Task item:
Only the lines from the start of the entries up to and including the line with "- **Interfaces**: Serán" should be written out, exactly as they stand.

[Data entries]
============================================================
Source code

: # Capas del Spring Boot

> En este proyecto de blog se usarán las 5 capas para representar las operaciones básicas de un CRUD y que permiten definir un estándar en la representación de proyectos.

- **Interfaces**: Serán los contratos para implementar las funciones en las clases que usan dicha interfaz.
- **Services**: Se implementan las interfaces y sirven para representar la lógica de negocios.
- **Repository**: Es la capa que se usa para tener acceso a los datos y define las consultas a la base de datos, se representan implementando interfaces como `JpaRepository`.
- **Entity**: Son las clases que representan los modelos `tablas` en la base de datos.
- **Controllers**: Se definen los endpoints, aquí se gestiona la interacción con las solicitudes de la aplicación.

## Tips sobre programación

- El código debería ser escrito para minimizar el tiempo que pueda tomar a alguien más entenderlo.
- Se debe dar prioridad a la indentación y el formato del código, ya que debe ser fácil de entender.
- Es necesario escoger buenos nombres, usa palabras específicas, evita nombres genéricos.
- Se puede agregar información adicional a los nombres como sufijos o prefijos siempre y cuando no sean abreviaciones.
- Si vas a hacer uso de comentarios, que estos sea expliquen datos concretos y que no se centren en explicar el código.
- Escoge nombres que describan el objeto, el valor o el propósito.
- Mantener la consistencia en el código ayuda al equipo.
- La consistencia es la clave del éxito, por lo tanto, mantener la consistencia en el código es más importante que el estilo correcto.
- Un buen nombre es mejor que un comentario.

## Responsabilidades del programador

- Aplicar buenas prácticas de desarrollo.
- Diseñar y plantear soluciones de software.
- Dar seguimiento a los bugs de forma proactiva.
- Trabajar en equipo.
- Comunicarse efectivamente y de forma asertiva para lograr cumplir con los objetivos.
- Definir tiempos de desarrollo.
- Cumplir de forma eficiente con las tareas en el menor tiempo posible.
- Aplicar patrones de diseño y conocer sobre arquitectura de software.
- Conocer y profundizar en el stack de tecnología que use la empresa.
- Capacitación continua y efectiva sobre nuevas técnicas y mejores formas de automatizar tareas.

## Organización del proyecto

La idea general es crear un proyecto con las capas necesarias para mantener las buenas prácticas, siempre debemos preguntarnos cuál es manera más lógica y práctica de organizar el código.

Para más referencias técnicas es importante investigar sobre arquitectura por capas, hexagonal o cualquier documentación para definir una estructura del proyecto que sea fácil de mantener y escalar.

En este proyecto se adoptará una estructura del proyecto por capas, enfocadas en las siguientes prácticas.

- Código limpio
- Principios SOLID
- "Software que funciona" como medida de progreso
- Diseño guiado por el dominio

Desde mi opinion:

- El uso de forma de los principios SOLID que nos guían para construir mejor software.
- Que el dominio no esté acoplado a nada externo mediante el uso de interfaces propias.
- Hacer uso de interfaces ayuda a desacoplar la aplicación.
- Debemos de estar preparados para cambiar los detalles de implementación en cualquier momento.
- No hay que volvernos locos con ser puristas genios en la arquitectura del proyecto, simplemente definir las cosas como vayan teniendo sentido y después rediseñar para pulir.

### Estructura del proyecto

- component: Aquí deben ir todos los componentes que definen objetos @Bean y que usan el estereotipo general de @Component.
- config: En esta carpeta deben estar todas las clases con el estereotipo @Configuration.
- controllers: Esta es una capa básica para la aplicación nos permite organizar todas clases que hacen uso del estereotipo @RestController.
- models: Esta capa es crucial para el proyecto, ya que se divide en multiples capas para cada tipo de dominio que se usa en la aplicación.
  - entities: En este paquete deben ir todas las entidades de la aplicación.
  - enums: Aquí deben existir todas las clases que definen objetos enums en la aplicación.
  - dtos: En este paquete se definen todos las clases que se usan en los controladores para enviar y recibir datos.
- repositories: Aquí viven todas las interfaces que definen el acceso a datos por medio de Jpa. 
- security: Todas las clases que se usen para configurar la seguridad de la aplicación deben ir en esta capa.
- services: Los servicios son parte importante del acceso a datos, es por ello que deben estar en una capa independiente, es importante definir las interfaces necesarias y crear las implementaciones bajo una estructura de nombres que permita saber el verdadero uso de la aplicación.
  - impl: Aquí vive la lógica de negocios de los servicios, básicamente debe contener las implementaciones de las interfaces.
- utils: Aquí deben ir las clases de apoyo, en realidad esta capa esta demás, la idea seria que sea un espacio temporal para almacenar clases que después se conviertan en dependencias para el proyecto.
============================================================
Result for this exercise:
Source code

: # Capas del Spring Boot

> En este proyecto de blog se usarán las 5 capas para representar las operaciones básicas de un CRUD y que permiten definir un estándar en la representación de proyectos.

- **Interfaces**: Serán los contratos para implementar las funciones en las clases que usan dicha interfaz.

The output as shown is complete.